The “Princess” or “-hime” in the title comes from the need to distinguish an individual from a broad class of creatures who are all mononoke. Disregarding the earlier story in the picture book, I can’t say which aspects of the word are supposed to have inspired Eboshi’s people to choose it, or how little respect it’s meant to convey. Ashitaka and the apes use “hime” in a different phrase, for respectful purposes. They regard San as noble or princess-like in some unironic way, but obviously not in all ways. Departure from mere stereotype is not a reason to avoid the word in translation. No alternative—such as “lady”—would be much more appropriate.

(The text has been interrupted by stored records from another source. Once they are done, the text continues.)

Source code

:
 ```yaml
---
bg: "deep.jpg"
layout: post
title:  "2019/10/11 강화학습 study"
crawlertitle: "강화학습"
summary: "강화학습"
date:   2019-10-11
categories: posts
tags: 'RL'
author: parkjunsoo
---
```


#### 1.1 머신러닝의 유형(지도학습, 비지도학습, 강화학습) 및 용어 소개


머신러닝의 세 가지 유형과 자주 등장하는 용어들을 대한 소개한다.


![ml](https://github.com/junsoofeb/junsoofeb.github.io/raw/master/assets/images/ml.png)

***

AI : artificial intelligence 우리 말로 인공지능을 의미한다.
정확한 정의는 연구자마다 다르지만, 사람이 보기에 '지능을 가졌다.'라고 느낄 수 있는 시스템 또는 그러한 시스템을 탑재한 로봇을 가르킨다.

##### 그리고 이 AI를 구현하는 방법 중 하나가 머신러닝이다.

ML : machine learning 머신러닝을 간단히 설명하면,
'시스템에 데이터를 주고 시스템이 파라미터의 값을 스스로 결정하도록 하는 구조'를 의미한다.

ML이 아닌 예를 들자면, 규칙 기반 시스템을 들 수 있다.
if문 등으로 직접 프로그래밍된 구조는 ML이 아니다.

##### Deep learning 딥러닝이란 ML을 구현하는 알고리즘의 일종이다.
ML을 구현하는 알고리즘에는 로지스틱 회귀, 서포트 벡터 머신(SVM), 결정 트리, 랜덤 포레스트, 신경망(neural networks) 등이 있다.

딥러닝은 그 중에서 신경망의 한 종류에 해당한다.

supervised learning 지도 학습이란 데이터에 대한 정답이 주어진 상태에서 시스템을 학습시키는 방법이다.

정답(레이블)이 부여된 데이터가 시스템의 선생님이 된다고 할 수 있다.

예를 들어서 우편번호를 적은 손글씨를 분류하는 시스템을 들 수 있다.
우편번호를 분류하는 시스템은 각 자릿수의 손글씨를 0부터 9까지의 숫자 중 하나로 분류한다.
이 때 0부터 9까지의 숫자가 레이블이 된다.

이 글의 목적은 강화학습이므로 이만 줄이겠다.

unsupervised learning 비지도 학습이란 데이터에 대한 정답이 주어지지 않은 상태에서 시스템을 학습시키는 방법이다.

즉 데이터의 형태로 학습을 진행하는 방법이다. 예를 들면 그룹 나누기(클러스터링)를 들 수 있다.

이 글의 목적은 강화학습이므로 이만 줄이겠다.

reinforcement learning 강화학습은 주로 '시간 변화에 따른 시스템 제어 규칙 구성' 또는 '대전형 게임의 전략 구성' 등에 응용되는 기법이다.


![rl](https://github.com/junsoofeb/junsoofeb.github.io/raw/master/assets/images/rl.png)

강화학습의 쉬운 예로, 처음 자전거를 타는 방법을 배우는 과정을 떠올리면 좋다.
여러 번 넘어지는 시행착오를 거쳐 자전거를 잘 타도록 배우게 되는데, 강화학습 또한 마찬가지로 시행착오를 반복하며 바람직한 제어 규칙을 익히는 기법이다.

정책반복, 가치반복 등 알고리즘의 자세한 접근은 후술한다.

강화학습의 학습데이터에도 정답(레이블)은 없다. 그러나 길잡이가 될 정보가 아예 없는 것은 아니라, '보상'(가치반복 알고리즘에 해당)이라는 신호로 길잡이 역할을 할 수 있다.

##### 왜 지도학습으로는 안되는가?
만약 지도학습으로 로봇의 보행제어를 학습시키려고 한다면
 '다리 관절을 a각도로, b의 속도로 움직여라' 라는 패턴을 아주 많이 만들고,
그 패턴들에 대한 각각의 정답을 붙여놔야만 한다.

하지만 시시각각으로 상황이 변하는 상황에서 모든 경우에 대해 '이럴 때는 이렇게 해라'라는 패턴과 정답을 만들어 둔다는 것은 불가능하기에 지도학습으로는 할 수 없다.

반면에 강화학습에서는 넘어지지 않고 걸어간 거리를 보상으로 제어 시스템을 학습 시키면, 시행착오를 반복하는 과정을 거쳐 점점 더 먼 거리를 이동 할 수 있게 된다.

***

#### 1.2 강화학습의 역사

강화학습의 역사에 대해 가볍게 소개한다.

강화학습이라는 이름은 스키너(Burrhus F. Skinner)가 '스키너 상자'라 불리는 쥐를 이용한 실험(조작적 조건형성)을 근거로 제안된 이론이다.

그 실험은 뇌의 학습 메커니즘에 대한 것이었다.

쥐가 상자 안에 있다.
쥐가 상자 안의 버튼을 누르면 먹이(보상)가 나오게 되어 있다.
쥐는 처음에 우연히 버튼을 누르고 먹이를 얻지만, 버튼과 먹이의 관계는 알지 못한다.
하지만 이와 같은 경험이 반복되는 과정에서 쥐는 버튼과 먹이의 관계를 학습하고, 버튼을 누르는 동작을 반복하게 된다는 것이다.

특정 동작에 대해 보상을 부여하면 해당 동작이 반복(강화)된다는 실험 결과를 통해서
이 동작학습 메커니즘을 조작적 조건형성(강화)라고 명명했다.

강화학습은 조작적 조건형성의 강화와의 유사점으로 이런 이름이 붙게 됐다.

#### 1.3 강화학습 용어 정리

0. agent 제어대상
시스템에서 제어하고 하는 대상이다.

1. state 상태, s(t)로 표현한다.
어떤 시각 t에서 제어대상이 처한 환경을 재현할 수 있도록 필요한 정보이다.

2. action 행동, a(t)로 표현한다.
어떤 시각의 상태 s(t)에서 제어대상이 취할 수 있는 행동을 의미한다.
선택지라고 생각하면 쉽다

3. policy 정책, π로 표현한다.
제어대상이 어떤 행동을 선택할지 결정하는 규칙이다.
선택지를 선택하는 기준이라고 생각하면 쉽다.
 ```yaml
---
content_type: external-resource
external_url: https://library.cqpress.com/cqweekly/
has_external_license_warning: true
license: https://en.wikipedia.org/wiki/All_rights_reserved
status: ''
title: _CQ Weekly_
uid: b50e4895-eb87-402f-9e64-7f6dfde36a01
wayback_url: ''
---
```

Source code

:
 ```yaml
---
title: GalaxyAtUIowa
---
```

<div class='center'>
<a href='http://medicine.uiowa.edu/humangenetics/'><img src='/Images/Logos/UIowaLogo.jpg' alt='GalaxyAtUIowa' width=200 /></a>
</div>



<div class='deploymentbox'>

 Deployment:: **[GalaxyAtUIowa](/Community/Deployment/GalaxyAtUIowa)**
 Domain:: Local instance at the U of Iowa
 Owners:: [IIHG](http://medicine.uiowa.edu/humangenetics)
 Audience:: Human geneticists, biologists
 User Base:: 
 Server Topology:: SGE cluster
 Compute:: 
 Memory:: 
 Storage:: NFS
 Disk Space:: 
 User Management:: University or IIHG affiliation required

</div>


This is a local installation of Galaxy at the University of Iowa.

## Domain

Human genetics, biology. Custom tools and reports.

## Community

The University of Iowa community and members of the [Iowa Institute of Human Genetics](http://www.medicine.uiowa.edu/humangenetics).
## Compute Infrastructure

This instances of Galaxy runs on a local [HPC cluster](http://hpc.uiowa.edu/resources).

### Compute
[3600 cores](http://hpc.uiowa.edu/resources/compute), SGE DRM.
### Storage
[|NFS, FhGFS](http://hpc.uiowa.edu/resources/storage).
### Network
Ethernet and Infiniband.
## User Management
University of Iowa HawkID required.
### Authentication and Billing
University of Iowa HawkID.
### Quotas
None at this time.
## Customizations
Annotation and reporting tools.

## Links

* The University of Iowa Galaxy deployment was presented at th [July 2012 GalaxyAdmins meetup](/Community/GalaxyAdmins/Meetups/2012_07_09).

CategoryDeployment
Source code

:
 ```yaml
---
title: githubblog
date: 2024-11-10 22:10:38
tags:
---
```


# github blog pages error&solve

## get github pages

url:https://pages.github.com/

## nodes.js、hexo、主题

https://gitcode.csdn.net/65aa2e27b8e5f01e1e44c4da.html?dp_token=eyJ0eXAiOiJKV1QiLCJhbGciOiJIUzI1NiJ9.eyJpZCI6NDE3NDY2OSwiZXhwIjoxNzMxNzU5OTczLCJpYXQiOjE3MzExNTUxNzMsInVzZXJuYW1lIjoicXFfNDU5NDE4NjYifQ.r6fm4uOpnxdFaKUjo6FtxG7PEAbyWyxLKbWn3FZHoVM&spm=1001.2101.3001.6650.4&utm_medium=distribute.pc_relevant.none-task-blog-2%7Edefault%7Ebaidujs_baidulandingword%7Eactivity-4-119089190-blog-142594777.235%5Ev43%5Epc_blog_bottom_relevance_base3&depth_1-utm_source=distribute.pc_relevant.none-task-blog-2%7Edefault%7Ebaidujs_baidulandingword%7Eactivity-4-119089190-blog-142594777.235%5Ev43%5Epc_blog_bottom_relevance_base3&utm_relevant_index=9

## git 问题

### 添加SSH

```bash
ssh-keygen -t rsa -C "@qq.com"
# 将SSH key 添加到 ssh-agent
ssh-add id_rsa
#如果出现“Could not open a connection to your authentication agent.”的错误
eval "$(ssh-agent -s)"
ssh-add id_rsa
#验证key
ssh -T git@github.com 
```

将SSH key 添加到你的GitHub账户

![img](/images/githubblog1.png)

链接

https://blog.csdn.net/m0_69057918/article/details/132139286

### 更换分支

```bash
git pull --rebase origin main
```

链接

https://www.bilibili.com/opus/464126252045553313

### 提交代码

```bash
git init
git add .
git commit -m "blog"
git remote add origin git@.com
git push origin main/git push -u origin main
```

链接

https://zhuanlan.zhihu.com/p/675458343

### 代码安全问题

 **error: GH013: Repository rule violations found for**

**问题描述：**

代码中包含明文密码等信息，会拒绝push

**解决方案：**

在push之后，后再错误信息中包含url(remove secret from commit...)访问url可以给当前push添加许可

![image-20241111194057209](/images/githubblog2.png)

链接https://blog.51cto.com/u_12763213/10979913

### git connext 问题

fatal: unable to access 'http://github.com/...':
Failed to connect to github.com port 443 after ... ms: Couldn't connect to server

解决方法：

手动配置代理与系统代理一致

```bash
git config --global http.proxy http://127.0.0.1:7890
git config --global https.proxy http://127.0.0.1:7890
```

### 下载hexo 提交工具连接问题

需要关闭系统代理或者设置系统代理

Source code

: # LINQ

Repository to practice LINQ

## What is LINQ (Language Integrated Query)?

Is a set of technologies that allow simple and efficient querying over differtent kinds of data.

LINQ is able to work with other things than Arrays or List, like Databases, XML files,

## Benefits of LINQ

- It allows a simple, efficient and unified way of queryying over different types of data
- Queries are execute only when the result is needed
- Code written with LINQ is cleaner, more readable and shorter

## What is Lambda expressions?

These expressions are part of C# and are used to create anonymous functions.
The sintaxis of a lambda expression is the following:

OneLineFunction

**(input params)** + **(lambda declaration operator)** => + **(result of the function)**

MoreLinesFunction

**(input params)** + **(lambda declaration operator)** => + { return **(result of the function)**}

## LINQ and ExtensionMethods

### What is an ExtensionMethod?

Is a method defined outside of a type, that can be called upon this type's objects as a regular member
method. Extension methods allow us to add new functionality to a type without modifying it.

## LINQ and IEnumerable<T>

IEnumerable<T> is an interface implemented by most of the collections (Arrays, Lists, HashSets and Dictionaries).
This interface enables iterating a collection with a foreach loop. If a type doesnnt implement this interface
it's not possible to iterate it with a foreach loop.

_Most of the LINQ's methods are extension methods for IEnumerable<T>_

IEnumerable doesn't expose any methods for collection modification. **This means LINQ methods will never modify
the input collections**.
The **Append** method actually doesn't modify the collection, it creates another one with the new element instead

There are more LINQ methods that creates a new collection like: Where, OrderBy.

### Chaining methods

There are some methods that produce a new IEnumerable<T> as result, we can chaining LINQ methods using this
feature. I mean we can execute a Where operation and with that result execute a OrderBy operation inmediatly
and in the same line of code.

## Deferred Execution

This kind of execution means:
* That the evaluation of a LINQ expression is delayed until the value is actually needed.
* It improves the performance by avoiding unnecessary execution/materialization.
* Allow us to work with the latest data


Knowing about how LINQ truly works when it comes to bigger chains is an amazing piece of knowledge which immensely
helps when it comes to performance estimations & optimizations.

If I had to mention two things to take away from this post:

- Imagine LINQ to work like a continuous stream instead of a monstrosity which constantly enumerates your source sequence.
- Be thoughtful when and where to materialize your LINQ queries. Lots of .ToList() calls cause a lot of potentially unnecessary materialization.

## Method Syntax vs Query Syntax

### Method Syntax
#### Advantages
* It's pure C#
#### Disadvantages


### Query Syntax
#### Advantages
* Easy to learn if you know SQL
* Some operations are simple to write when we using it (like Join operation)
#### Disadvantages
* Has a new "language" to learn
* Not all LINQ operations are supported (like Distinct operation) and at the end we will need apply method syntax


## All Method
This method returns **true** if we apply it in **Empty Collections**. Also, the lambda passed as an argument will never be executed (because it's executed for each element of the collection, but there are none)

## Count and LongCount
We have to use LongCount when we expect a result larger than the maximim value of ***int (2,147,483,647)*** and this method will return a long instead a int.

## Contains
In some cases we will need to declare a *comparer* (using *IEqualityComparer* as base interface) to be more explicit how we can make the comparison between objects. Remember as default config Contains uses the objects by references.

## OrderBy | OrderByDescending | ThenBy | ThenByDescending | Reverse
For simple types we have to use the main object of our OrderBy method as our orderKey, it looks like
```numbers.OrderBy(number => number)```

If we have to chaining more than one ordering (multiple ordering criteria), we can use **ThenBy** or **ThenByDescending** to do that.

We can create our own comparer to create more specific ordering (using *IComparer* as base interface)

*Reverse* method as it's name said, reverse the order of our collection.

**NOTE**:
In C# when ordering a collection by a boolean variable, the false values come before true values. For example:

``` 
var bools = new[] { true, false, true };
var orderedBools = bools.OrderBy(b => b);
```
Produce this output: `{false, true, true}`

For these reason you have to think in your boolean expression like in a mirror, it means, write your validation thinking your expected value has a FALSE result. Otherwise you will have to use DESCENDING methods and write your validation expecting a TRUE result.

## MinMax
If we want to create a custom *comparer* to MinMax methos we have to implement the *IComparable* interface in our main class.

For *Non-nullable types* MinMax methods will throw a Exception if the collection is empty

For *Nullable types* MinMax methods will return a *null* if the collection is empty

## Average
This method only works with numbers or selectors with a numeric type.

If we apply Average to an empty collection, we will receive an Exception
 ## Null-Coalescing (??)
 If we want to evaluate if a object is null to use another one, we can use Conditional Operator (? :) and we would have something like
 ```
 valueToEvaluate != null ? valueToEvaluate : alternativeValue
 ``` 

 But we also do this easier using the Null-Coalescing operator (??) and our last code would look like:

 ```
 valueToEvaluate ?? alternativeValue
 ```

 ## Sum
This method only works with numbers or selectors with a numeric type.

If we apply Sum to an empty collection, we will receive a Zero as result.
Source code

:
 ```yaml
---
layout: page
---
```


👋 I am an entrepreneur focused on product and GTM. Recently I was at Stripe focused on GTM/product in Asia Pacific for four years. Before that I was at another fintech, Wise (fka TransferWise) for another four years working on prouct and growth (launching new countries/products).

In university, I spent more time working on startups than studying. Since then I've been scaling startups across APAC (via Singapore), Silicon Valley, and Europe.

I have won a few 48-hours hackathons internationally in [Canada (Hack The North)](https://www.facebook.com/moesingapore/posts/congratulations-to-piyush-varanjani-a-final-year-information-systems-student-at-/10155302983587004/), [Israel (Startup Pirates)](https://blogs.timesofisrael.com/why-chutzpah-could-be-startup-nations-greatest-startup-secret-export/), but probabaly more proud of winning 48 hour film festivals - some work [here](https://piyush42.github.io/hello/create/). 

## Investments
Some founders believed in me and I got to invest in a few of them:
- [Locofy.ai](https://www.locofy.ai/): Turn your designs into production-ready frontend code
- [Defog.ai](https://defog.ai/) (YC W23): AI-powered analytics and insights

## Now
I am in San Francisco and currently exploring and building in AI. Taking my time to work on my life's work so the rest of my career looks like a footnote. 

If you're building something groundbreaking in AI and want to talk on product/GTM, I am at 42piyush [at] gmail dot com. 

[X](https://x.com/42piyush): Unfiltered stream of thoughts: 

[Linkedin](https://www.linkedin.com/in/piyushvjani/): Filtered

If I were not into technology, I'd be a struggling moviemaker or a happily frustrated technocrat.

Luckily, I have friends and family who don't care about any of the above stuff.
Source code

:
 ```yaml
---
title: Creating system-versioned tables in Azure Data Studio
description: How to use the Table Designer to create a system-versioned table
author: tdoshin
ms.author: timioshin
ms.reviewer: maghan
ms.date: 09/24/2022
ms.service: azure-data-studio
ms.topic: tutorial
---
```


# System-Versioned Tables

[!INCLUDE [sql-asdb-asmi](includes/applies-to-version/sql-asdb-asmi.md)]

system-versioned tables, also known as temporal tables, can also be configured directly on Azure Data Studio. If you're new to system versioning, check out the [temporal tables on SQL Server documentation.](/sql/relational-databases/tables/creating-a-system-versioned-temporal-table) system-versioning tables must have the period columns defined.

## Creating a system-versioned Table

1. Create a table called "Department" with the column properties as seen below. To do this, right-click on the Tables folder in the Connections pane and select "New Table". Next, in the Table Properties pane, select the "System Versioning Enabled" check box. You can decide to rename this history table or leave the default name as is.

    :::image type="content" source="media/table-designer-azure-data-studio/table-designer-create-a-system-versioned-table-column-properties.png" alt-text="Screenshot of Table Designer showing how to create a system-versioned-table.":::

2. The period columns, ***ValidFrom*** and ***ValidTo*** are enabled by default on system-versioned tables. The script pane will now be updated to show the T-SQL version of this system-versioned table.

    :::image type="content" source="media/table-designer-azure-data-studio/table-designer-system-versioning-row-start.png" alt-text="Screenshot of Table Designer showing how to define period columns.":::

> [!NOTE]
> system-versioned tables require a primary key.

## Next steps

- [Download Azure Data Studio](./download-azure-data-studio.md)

Ultimately, it is reasonable to translate “Mononoke-hime” only to 50%, as “Princess Mononoke”. When the foreign word is understood, the title of the film connects neatly to its central motif of liminal existences, explored in Napier’s analysis: San is probably one of the mononoke, but the borders of that group are deliberately undefined, like the reasons for the other half of the epithet.
The character’s “real” name, San, is literally a non-human thought. You can’t very well call her San-san in polite conversation. In truth, she has no formal name, and no clear position. The ambiguous title assigned to her by Eboshi underlines this more thorough ambiguity. If she is a mononoke and a princess, she is at once human and non-human, knowable and unknowable, sheltered and wild, forever in two worlds and none. This is precisely what her mother Moro laments.
Bonus rant: If you must have a different title
Fans have proposed alternative titles, but there is no clear winner. Simply replacing “mononoke” with a common translation of that word, as in ”Ghost Princess”, would clearly contradict the plot. On the other hand, attempting only to translate the novel use of “mononoke”, as in “The Forest Gods’ Daughter”, would lose the connotations of mystery and menace from literature, as well as Eboshi’s anti-religious attitude, a possible reason for her choosing the name.
One should attempt to include both branches of meaning in an English phrase, but it’s tricky. “The Monster Princess” seems to be a popular choice, but requires a sense of mystery about monsters that has been dwindling since the death of Étienne Geoffroy Saint-Hilaire, and is spiraling the drain in our age of heavily computer-animated blockbusters. Napier offers “[P]ossessed [P]rincess”, where the double meaning is quite appropriate, but the reference to mononoke as a group is diluted. The official artbook suggests ”The Spirit Princess”, which I quite like, though it has no menace.